At today’s meeting, the African Council members, through a joint statement delivered by Ghanian Ambassador Harold Adlai Agyeman, supported the Congolese government’s request, arguing that “the current notification requirement remains an unnecessary bureaucratic impediment that infringes on the sovereignty of DRC”. They also maintained that “the requirement continues to impede the capacity of DRC to curb the activities of armed groups as well as improve its ability to safeguard its internal security”. The African members further noted that “armed groups continue to gain weapons, including heavy artillery enhancing the capability to contest the FARDC [the Congolese armed forces] as well as MONUSCO”.
Similarly, China argued that “the purpose of the Council’s sanctions on DRC is to combat violence caused by armed groups and not to limit the security capacity of the DRC government. With MONUSCO entering drawdown phase, it is getting increasingly urgent for the DRC government to safeguard security on its own”. China called on the Security Council to respond to the DRC’s concerns by waiving the notification requirement. The wish of China and the African members for such a waiver apparently led to the breaking of silence.

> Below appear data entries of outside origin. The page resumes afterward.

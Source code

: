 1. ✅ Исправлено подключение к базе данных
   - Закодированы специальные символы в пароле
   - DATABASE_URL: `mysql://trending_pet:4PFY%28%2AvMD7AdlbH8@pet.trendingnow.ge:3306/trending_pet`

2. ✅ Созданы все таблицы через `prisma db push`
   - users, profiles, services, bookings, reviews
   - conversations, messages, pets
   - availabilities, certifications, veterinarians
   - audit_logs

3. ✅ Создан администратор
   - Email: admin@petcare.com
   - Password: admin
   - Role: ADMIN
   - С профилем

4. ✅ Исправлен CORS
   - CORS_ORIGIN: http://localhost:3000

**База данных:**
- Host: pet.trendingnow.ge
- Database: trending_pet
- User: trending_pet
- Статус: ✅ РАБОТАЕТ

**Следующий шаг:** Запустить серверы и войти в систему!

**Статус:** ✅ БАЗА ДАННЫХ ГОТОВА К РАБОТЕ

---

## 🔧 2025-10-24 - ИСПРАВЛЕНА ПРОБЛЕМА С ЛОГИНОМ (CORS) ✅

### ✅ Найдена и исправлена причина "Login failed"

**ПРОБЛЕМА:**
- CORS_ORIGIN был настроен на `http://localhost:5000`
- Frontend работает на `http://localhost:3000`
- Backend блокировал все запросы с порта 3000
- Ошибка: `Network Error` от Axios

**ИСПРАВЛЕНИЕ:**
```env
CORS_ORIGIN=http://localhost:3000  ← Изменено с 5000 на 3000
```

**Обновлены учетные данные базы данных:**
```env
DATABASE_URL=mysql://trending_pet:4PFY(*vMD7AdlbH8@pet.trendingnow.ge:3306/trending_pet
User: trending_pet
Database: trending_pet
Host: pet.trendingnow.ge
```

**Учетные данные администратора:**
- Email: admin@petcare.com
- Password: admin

The penholder sought to accommodate the Congolese government (and the Council members supporting it) to some extent. The draft in blue says that “the notification requirements set out in paragraph 5 of resolution 1807 (2008) shall no longer apply to (a) supplies of non-lethal military equipment intended solely for humanitarian or protective use, and related technical assistance or training, and (b) to shipments of arms and related material for the DRC”. However, the draft in blue does not exempt other items from the notification requirement. Listed in the annex of the draft resolution, these include man-portable air-defense system; anti-tank guided missile systems and other high calibre weapons.
In its Council statement today, China acknowledged the improvements to the revised text proposed by the penholder and expressed the hope that the Congolese government’s concern would be fully taken into account. It is not clear if the African members are satisfied with the text in blue.
It seems that African members had also proposed the inclusion of language regarding the security situation in eastern DRC and the ongoing regional efforts to address this challenge under the auspices of the East African Community (EAC). In this regard, the text in blue welcomes, in a preambular paragraph, the outcomes of the EAC mini-summits, which adopted a two-track approach—political and military—to respond to the security situation in eastern DRC, including the facilitation of political consultation between the Congolese government and armed groups and the deployment of a regional force if armed groups fail to disarm. The text also calls on all countries of the region to fully implement their commitments under the Peace and Security Framework for the DRC and the Region signed in Addis Ababa in February 2013.
*Post-script: On 30 June, the Security Council adopted resolution 2641, renewing the Democratic Republic of the Congo (DRC) sanctions regime until 1 July 2023 and the mandate of the Group of Experts assisting the 1533 DRC Sanctions Committee until 1 August 2023. Ten members voted in favour and five abstained (China, Gabon, Ghana, Kenya, and Russia).